4. Toyota Corolla, 1.6 litre, 132 hp. This car is used by a guy who drives very well and cares after the car a lot and has taken effort to run it in properly. Compared to turbocharged engines the impression should not be extraordinarily good, yet it is. The well-maintained vehicles runs smoothly, gearbox is precise, engine is nearly silent and dynamics between 2k and 3k revolutions is more than decent and better than in my Megane. Toyota, like many Japanese carmakers, holds back from embracing downsized, turbocharged petrol-fuelled engine and claims it will beat European competitors by offering superior reliability. I can say nothing of it, yet the engine has one drawback – fuel consumption is some 0.5 litre per 100 km higher than in my Megane (8.8 litres per 100 kilometres in trip consisting of 50% city, 50% motorway).

5. Mazda 6, 2.0 litre, 140 hp. Not a part of corporate fleet, yet given for a test drive for some reason by Mazda distributor in Poland. Mazda’s two-litre Skyactiv technology engine, a pride and joy of the carmaker and wonderful alternative to all-the-rage downsized engines, after a 200-kilometre trip turned out to be just a no-frill motor. The car looks well (albeit chunkily) and such limousine could make a good part of remuneration package for a senior manager in a pre-retirement age. When revolutions are low, the car runs smoothly and silently, yet to squeeze dynamics out of it, you need to rev it up above 4k and the engine is then unbearably loud. My impressions from driving can be distorted by the fact the car had tens of drivers before me and has not been run in properly. Key drawbacks I would list are: gear lever whose precision leaves a lot to be desired, low elasticity of the engine (if at the speed of 20 kmph you downshift to second gear, the engine chokes) and high fuel consumption, typical for old-times 2.0 litres engines (nearly 10 litres per 100 kilometres in motorway driving at steady speed of 140 – 150 kmph).

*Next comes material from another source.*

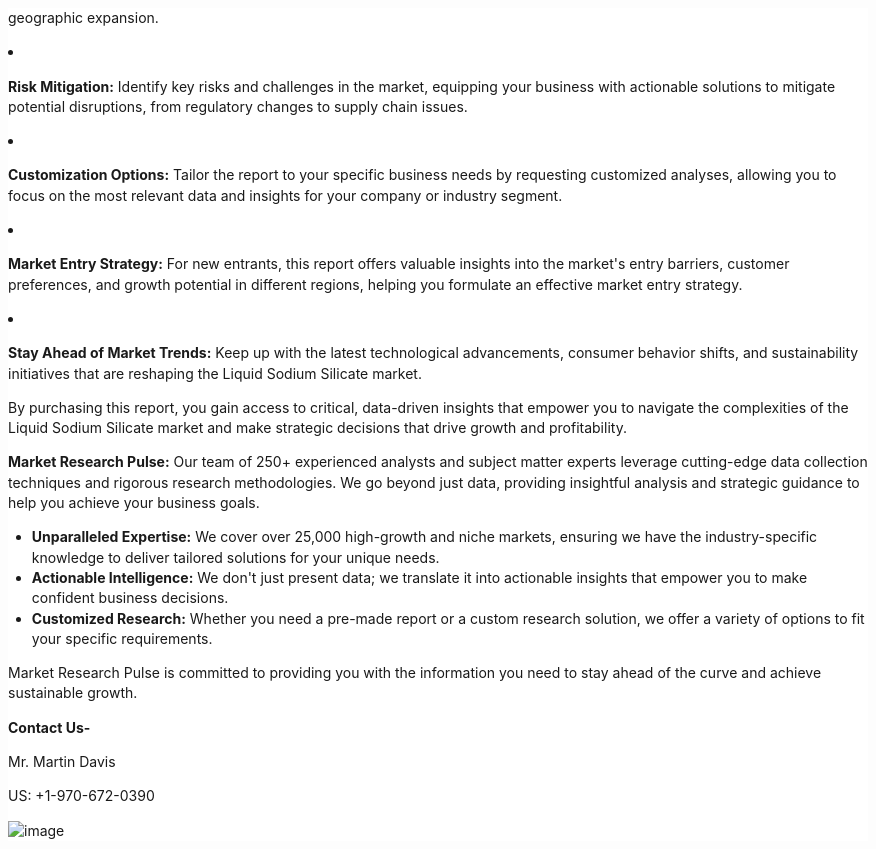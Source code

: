 geographic expansion.</p></li><li><p><strong>Risk Mitigation:</strong> Identify key risks and challenges in the market, equipping your business with actionable solutions to mitigate potential disruptions, from regulatory changes to supply chain issues.</p></li><li><p><strong>Customization Options:</strong> Tailor the report to your specific business needs by requesting customized analyses, allowing you to focus on the most relevant data and insights for your company or industry segment.</p></li><li><p><strong>Market Entry Strategy:</strong> For new entrants, this report offers valuable insights into the market's entry barriers, customer preferences, and growth potential in different regions, helping you formulate an effective market entry strategy.</p></li><li><p><strong>Stay Ahead of Market Trends:</strong> Keep up with the latest technological advancements, consumer behavior shifts, and sustainability initiatives that are reshaping the Liquid Sodium Silicate market.</p></li></ol><p>By purchasing this report, you gain access to critical, data-driven insights that empower you to navigate the complexities of the Liquid Sodium Silicate market and make strategic decisions that drive growth and profitability.</p><p><strong>Market Research Pulse:</strong>&nbsp;Our team of 250+ experienced analysts and subject matter experts leverage cutting-edge data collection techniques and rigorous research methodologies. We go beyond just data, providing insightful analysis and strategic guidance to help you achieve your business goals.</p><ul><li><strong>Unparalleled Expertise:</strong>&nbsp;We cover over 25,000 high-growth and niche markets, ensuring we have the industry-specific knowledge to deliver tailored solutions for your unique needs.</li><li><strong>Actionable Intelligence:</strong>&nbsp;We don't just present data; we translate it into actionable insights that empower you to make confident business decisions.</li><li><strong>Customized Research:</strong>&nbsp;Whether you need a pre-made report or a custom research solution, we offer a variety of options to fit your specific requirements.</li></ul><p>Market Research Pulse is committed to providing you with the information you need to stay ahead of the curve and achieve sustainable growth.</p><p><strong>Contact Us-</strong></p><p>Mr. Martin Davis</p><p>US: +1-970-672-0390</p>
![image](https://github.com/user-attachments/assets/47b9b4b7-3d5b-4e07-8867-f50e511c97a0)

And recently I also took my father’s Megane III 1.4 litre, 130 hp for a longer run. The car is well-maintained, after 4 years of sparing usage has only 23,000 kilometres mileage (including five several-hundred-kilometre trips) and is well run-in and must say is no worse than any of the cars I reviewed above.

So what really matters?
Size? Compact car is more than enough for any purpose, yet for people travelling long distances and on motorway, B-segment cars are not the most recommendable.
Engine? Maybe you have noticed none of the cars had a diesel engine. I also prefer petrol-fuelled ones, especially those turbocharged which offer really decent dynamics and low fuel consumption. Diesels, although consume even less fuel, are more expensive to maintain (more defects possible and repairs are more costly), plus in winter they can be the pain in the arse.

But what really matters the most is how the car is driven and cared for. Most post-fleet cars are used by people who care little because it’s not their own vehicle and it will be replaced after a specified period or mileage. Buying such car, unless you know who and how used it, is a purchase of a pig in a poke. Usually buying a used car due to negative selection (why my Megane’s not for sale?) involves high risk of unpleasant surprises, therefore I keep my car going reliable and in two or three years, I will replace it with a brand-new one.